Aquarium hopes snakes charm visitors in March Exhibit to feature pair of vipers

February 18, 1993|By Michael James | Michael James,Staff Writer

The National Aquarium in Baltimore will feature a new exhibit next month -- poisonous snakes from the rain forests of Costa Rica.

"We think that it's important we show people that venomous snakes can be beautiful," Jack Cover, the aquarium's curator for rain forest exhibits, said yesterday. "They deserve respect. They're part of the ecosystem and they have their place in it."

Mr. Cover said the vipers will be the first in the aquarium's animal collection.

The snakes -- an eyelash viper and a hognose viper -- will be on display in glass cases in the aquarium's Hidden Life exhibit.

They are about as venomous as a Maryland-variety copperhead, which means a bite would probably not be lethal to a human, although there have been some fatal bites reported in Costa Rica, Mr. Cover said.

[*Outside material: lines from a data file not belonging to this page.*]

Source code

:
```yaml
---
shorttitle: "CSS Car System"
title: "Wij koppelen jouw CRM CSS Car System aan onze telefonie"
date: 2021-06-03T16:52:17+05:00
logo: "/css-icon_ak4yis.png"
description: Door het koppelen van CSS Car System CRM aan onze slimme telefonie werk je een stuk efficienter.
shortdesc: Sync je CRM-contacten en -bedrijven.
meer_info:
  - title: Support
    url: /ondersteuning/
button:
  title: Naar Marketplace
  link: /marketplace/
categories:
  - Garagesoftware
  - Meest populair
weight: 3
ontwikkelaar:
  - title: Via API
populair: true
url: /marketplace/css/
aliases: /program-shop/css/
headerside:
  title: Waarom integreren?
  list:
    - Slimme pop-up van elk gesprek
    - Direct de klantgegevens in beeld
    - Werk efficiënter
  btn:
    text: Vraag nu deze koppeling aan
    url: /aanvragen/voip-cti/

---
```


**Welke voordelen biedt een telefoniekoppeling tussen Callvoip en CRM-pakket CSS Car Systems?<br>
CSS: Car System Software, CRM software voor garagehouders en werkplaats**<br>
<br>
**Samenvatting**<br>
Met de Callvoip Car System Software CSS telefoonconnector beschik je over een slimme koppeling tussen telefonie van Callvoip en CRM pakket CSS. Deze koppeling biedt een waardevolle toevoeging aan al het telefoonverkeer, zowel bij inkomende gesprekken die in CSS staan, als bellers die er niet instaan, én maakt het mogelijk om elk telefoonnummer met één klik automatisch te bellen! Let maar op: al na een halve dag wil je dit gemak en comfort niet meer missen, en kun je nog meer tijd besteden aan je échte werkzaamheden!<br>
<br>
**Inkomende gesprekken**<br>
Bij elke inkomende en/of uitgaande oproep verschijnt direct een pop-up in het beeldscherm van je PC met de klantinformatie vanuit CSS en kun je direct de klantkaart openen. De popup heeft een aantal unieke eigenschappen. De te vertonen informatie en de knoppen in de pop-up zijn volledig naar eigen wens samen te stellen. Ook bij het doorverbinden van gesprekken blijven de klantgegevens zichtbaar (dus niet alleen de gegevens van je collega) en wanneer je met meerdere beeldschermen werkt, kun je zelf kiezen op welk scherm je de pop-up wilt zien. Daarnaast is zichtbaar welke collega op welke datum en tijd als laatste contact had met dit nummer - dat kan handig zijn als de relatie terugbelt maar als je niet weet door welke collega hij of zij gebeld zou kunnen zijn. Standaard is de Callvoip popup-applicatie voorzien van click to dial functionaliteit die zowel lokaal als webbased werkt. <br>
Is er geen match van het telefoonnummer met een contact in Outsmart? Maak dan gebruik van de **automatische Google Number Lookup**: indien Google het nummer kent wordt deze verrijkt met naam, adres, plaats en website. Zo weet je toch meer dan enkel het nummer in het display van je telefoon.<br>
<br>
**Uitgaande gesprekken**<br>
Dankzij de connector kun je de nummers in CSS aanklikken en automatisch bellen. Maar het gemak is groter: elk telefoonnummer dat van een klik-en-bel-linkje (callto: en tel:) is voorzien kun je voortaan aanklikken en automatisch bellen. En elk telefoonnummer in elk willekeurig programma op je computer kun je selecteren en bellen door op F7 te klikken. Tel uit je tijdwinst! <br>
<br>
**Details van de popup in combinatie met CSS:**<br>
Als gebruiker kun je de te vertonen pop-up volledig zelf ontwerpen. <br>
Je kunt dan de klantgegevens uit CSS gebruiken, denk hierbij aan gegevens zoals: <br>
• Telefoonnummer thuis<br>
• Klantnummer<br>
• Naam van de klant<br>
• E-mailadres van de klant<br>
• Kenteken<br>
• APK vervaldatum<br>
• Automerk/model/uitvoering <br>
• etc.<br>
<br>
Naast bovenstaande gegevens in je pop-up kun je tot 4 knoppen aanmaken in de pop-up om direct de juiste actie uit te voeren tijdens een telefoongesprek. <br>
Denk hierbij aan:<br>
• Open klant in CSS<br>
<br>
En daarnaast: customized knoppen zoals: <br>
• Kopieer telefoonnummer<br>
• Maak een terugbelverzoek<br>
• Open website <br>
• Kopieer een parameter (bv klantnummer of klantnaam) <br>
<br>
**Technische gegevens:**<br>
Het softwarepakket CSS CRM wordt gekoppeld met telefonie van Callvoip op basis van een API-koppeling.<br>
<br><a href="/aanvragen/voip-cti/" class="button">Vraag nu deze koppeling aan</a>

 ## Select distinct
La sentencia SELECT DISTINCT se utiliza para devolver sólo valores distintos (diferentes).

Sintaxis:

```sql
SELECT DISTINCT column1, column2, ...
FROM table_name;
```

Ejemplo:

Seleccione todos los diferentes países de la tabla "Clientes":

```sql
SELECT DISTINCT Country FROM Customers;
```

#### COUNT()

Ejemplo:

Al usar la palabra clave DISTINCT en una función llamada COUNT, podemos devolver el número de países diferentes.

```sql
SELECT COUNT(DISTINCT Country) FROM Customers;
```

The eyelash viper, a bright yellow variety so-named because of a scaly protrusions over its eyes that resemble eyelashes, is expected to be a big draw.

"They're really exquisite as far as coloration. A yellow specimen is particularly striking, no pun intended," Mr. Cover said. "A snake like this doesn't have to be feared; it's aesthetically appealing."

The hognose viper is a brownish ground snake, unlike the tree-dwelling eyelash viper. Both snakes are between 1 and 2 feet long, and reach a maximum length of about 3 feet when mature.

Aquarium workers have gotten a crash course in snakebite treatment. And there is now a large red "panic" button on the wall of a stockroom, in case an employee is bitten during a feeding or while moving the snakes.

Vicki Aversa, an aquarium spokeswoman, said venomous snakes are part of an ongoing "diversification" of the aquarium's animal exhibits.

"We're branching out and expanding the range of animals in our collection so the public can experience all the diversity that's in a habitat like a rain forest," Ms. Aversa said. "Part of our role is to discover new ways that we can educate the public about animals."

Along with the snakes, two golden lion tamarins -- small Brazilian monkeys with gold manes -- also will become an aquarium first next month when they are let loose in the aquarium's tropical rain forest, officials said.

They are the first members of endangered species to be brought the aquarium, officials said.

The tamarins, facing extinction from the devastation of rain forests, are lent to zoos and aquariums in the United States by the Brazilian government as part of a species survival program.